The EmbeddingsFilter is used to filter documents that exceed a specified similarity threshold (0.86).
from langchain.retrievers.document_compressors import EmbeddingsFilter
from langchain_openai import OpenAIEmbeddings
# 1. Generate embeddings using OpenAIEmbeddings
embeddings = OpenAIEmbeddings()
# 2. Generate EmbedingsFilter object that has similarity threshold of 0.86
embeddings_filter = EmbeddingsFilter(embeddings=embeddings, similarity_threshold=0.86)
# 3. Generate ContextualCompressionRetriever object using EmbeddingsFilter and retriever
compression_retriever = ContextualCompressionRetriever(
base_compressor=embeddings_filter,
base_retriever=retriever
)
# 4. Query the compression retriever to find relevant documents
compressed_docs = compression_retriever.invoke(
"What is the definition of Multimodal?"
)
# 5. Print the relevant documents
pretty_print_docs(compressed_docs)
document 1:
Multimodal
Definition: Multimodal refers to the technology that combines multiple types of data modes (e.g., text, images, sound) to process and extract richer and more accurate information or predictions.
Example: A system that analyzes both images and descriptive text to perform more accurate image classification is an example of multimodal technology.
Relate
Creating a Pipeline (Compressor + Document Converter)
Using DocumentCompressorPipeline, multiple compressors can be sequentially combined.
You can add BaseDocumentTransformer to the pipeline along with the Compressor, which performs transformations on the document set without performing contextual compression.
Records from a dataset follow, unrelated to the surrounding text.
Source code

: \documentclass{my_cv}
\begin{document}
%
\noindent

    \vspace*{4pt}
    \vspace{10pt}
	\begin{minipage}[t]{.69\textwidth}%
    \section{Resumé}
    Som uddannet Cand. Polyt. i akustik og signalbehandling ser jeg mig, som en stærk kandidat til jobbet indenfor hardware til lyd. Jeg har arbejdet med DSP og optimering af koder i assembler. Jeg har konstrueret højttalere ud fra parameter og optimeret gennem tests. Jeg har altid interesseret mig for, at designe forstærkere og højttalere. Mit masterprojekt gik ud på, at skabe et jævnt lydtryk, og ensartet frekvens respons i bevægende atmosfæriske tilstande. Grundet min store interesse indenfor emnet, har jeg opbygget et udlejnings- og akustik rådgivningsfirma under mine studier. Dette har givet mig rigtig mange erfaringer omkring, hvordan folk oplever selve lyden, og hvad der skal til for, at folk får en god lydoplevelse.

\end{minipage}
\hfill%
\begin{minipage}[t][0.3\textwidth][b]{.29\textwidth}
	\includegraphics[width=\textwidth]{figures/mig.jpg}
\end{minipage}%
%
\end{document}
For example, TextSplitter can be used as a document transformer to split documents into smaller pieces, while EmbeddingsRedundantFilter can be used to filter out duplicate documents based on the embedding similarity between documents (by default, considering documents with a similarity of 0.95 or higher as duplicates).
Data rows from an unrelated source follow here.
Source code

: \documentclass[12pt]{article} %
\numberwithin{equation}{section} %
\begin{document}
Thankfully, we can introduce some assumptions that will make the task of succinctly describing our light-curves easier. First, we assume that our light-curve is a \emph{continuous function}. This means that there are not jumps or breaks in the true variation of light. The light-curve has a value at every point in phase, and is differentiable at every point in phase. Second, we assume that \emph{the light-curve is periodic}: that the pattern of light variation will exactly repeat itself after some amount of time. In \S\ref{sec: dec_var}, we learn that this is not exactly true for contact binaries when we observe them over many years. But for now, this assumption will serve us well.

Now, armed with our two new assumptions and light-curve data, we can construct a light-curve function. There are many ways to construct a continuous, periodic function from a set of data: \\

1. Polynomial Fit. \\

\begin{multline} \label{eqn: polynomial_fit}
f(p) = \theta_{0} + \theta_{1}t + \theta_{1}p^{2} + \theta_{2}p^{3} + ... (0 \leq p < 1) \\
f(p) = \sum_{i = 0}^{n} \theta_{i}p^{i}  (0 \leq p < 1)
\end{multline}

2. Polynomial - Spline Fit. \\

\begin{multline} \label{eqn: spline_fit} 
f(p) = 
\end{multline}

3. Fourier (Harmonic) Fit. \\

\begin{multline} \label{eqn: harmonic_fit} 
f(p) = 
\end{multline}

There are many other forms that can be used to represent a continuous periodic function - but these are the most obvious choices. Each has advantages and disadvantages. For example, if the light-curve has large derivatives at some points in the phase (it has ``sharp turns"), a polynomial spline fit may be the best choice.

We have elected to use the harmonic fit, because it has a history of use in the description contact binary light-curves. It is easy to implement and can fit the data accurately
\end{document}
Below, we first split the documents into smaller chunks, then remove duplicate documents, and filter based on relevance to the query to create a compressor pipeline."
from langchain.retrievers.document_compressors import DocumentCompressorPipeline
from langchain_community.document_transformers import EmbeddingsRedundantFilter
from langchain_text_splitters import CharacterTextSplitter
# 1. Generate CharacterTextSplitter object that has chunk size of 300 and chunk overlap of 0
splitter = CharacterTextSplitter(chunk_size=300, chunk_overlap=0)
# 2. Generate EmbeddingsRedundantFilter object using embeddings
redundant_filter = EmbeddingsRedundantFilter(embeddings=embeddings)
# 3. Generate EmbeddingsFilter object that has similarity threshold of 0.86
relevant_filter = EmbeddingsFilter(embeddings=embeddings, similarity_threshold=0.86)
# 4. Generate DocumentCompressorPipeline object using splitter, redundant_filter, relevant_filter, and LLMChainExtractor
pipeline_compressor = DocumentCompressorPipeline(
transformers=[
splitter,
redundant_filter,
relevant_filter,
LLMChainExtractor.from_llm(llm),
]
)
While initializing the ContextualCompressionRetriever, we use pipeline_compressor as the base_compressor and retriever as the base_retriever.
# 5. Use pipeline_compressor as the base_compressor and retriever as the base_retriever to initialize ContextualCompressionRetriever
compression_retriever = ContextualCompressionRetriever(
base_compressor=pipeline_compressor,
base_retriever=retriever,
)
# 6. Query the compression retriever to find relevant documents
compressed_docs = compression_retriever.invoke(
"What is the definition of Multimodal?"
)
# 7. Print the relevant documents
pretty_print_docs(compressed_docs)
document 1:
Multimodal refers to the technology that combines multiple types of data modes (e.g., text, images, sound) to process and extract richer and more accurate information or predictions.